For the kind of control you're looking for, it seems like this may be the best option. That way you make all the decisions about what happens.

Fulfillment is really for those people who don't mind the tradeoff of not controlling/managing some aspects of their business which allows them more free time to focus on other aspects (like designing and marketing).


----------



## kyrre (Feb 4, 2008)

I really appreciate those wise words, Rodney. Notion confirmed.


----------



## the funk (Aug 8, 2007)

reddvinylene said:


> Hello hello!
> 
> I need full control over my webdesign, from the product listing all the way through to the checkout. But how? Are there any services that allows me to fully customize the shop they give me? Or perhaps they'll allow me to integrate their products directly into my existing webshops?
> 
> ...


Sounds like what you need is a printer that dropships...not an all in one solution. 

The "traditional" fulfillment houses offer everything from a website, hosting, payment processing, customer service, printing, and dropshipping...where as a printer will print your order and dropship it. 

I believe in order to build a successful brand, the "traditional" fulfillment houses are not really the way to go. I know, I know...tons of people make tons of money doing it this way but it just is not the same as having your own website, branding, and answering your own emails with the answers you want to provide.


----------



## Rodney (Nov 3, 2004)

> but it just is not the same as having your own website, branding, and answering your own emails with the answers you want to provide.


You can do all of that with some of the "traditional" fulfillment places that are out there.

Some people choose to use all of the services that the fulfillment companies offer, some only choose to use a few.

It just depends on how much of the business a person has time for and how much they want to outsource.


----------



## reddvinylene (Sep 2, 2008)

If you want something right you gotta do it yourself  

I've decided to go ahead with my own webshop. Unfortunately the only choice I seem to have is to manually reorder every order I get. Sad, ain't it? Well, hopefully I can get a script to do it all for me.


----------



## the funk (Aug 8, 2007)

reddvinylene said:


> If you want something right you gotta do it yourself
> 
> I've decided to go ahead with my own webshop. Unfortunately the only choice I seem to have is to manually reorder every order I get. Sad, ain't it? Well, hopefully I can get a script to do it all for me.


What cart are you using? I know with some carts, you can set it up to send an email to the printer for the order, while keeping track of your orders from the admin panel. Is that what you're looking for?


----------



## kyrre (Feb 4, 2008)

Do you know of a print-on-demand service that let's you do that? I know PrintMojo, but they don't print on demand. That kinda broke my heart.

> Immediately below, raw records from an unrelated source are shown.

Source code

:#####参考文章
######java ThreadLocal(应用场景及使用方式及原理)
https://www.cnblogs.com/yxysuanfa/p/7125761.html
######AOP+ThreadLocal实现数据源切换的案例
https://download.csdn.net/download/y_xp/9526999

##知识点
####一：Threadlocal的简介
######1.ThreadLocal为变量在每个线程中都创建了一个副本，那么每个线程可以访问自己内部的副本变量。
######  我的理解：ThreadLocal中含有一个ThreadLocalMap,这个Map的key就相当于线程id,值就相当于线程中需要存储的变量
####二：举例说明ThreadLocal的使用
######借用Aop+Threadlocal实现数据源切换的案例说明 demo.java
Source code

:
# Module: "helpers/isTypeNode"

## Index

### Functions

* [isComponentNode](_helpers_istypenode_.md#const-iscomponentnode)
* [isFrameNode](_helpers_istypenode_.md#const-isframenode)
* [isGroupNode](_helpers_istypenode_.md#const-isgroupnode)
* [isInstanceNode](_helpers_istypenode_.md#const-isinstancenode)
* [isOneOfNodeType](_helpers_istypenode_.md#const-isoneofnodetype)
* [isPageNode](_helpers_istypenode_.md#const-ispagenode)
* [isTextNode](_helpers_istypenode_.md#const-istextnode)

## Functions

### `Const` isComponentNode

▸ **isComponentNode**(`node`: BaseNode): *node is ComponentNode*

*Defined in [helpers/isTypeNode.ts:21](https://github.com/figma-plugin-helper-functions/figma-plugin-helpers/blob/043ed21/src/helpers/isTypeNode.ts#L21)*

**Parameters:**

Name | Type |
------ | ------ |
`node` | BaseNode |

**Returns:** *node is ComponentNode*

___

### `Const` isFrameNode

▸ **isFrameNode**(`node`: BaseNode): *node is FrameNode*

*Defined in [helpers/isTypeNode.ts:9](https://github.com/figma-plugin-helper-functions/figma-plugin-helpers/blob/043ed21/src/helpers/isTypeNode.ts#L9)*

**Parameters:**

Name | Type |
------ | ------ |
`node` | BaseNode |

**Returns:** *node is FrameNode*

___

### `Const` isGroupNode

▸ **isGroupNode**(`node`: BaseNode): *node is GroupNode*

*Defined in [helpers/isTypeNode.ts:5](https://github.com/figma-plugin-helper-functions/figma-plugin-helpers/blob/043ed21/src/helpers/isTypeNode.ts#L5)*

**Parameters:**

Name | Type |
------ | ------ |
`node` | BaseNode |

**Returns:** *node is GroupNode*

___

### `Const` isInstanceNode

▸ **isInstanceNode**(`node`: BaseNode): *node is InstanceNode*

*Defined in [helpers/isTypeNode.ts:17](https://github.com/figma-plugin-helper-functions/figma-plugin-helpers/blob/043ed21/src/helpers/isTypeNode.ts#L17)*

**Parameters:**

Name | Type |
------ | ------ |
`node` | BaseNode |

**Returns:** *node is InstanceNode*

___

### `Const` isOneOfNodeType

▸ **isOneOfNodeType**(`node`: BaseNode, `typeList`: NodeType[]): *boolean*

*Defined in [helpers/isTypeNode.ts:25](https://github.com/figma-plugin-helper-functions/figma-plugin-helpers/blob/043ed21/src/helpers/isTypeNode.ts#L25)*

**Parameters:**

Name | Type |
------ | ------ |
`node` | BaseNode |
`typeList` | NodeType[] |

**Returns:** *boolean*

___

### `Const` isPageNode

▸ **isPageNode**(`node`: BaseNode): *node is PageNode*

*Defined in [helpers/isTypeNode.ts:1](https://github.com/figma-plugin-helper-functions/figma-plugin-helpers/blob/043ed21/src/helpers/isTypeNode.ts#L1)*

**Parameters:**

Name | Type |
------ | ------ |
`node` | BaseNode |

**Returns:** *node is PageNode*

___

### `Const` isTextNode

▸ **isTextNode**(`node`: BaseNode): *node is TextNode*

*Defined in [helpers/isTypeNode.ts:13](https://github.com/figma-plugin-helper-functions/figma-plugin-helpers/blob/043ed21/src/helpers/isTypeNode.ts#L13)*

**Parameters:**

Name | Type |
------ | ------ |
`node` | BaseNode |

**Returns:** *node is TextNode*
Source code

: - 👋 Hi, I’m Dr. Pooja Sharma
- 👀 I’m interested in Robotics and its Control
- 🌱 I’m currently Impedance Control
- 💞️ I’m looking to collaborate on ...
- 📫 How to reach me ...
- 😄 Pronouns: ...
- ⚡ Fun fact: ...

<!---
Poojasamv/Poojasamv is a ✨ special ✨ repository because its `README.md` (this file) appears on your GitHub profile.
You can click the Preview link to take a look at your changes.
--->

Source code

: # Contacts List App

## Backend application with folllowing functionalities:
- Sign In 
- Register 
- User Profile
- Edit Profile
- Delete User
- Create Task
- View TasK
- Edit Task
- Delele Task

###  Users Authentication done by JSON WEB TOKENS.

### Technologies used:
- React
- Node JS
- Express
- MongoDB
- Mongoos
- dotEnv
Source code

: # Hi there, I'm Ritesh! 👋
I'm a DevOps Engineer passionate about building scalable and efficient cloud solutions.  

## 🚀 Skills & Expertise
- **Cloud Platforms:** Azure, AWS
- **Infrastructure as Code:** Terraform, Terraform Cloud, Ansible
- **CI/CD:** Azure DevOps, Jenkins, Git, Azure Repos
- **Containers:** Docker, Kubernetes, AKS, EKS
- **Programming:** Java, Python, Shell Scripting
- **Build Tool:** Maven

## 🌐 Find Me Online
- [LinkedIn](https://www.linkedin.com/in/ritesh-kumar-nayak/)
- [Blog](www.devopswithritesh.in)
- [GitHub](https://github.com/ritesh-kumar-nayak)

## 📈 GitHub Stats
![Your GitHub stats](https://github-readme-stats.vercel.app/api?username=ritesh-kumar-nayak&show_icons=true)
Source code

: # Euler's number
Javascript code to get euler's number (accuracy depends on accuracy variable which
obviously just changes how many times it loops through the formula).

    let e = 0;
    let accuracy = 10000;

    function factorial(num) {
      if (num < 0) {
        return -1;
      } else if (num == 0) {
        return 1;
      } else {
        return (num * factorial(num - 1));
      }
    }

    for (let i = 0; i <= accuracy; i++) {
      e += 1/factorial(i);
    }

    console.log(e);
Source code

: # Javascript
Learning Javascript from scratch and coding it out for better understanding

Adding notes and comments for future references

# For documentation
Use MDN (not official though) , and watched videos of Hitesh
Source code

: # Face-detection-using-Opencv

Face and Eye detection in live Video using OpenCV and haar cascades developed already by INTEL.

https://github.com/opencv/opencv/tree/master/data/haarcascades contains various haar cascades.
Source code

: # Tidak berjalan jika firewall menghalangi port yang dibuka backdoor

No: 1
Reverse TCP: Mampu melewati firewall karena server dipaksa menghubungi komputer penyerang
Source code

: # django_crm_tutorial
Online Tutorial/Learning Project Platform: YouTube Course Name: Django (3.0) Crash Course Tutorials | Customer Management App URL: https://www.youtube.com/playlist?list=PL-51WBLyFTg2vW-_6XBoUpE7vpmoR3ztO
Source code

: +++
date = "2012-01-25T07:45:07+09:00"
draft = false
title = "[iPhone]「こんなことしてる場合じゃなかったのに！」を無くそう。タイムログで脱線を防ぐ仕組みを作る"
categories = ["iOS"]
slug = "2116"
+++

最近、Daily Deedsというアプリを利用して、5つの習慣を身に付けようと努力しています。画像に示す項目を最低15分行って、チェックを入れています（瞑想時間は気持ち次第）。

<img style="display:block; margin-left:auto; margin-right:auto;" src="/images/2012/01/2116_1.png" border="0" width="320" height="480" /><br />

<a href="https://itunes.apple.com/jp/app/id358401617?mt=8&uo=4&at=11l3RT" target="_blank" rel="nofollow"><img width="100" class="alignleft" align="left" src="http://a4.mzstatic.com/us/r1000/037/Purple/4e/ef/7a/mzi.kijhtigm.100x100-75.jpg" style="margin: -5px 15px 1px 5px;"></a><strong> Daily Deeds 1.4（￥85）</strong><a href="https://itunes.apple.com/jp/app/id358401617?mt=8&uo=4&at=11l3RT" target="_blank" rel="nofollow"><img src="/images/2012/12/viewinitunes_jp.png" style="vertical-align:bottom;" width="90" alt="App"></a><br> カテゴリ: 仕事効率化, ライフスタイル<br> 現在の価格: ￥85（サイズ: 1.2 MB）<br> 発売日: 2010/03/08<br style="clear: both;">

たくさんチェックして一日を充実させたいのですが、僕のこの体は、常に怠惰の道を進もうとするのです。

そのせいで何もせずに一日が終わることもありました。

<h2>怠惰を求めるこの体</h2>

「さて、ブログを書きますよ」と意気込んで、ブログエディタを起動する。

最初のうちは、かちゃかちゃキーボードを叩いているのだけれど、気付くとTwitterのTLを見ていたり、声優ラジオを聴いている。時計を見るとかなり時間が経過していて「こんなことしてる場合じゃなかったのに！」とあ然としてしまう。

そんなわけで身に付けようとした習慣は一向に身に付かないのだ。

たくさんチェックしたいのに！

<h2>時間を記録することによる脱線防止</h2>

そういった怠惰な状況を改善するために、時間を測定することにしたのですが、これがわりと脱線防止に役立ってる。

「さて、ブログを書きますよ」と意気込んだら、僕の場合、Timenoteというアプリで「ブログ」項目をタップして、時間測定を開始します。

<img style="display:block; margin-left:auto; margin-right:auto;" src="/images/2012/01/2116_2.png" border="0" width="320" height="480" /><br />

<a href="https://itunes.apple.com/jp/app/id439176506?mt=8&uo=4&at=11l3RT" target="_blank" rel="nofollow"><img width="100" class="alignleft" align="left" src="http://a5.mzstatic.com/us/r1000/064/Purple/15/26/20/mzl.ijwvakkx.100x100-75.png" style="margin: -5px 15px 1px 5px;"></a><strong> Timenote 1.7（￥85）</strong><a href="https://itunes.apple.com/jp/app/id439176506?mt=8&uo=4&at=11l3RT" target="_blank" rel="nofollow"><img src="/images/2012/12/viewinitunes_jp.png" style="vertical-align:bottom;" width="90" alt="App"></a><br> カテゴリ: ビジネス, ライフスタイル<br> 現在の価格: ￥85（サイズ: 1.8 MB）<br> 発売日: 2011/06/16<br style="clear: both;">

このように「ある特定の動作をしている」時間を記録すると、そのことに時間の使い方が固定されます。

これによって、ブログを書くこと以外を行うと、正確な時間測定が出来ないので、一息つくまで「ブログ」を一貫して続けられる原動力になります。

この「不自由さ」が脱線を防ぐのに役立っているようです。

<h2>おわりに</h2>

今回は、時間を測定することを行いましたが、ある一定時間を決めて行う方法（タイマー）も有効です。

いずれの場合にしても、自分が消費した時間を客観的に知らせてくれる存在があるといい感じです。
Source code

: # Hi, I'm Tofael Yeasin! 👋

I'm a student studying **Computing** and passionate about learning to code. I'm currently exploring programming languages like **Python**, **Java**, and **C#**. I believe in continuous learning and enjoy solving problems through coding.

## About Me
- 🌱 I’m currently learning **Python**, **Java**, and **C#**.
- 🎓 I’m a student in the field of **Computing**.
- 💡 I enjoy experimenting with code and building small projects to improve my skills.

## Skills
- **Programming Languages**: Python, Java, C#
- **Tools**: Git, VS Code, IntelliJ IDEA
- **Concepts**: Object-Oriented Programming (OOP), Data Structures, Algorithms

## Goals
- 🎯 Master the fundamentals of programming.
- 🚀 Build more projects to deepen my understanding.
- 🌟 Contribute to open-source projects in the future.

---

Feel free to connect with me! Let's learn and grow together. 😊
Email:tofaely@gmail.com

Anyway, after looking around on this forum, Spreadshirt seemed to me the most decent alternative. Plus I'll be selling to Europeans, so. I guess what I need is a Mechanize script that will connect to my Spreadshop and reorder every order I get.


----------



## the funk (Aug 8, 2007)

The only thing with the mechanize is script is the payment information. I guess you _could_ set the script up to send the payment info, but that seems a little unsecure to me. In order to do that, you would probably have to setup a store with wholesale pricing, so you bought the shirts with no markup and pocketed the difference. Hopefully, no customers stumble upon that store! Maybe there is a way to hide it?

But there are a lot of us printers over here in the states that offer fulfillment in the manner you described. There may possibly be a dtg printer over your way you can work with. I think Spreadshirt also offers different vinyl methods too...something we are getting ready to implement into our shop as well as the demand for foil, glitter, and neon have been increasing by our fulfillment customers. Maybe you can also find a local printer or European printer who can offer these types of services for you...someone who will allow direct communication of the orders instead of having everything automated.


----------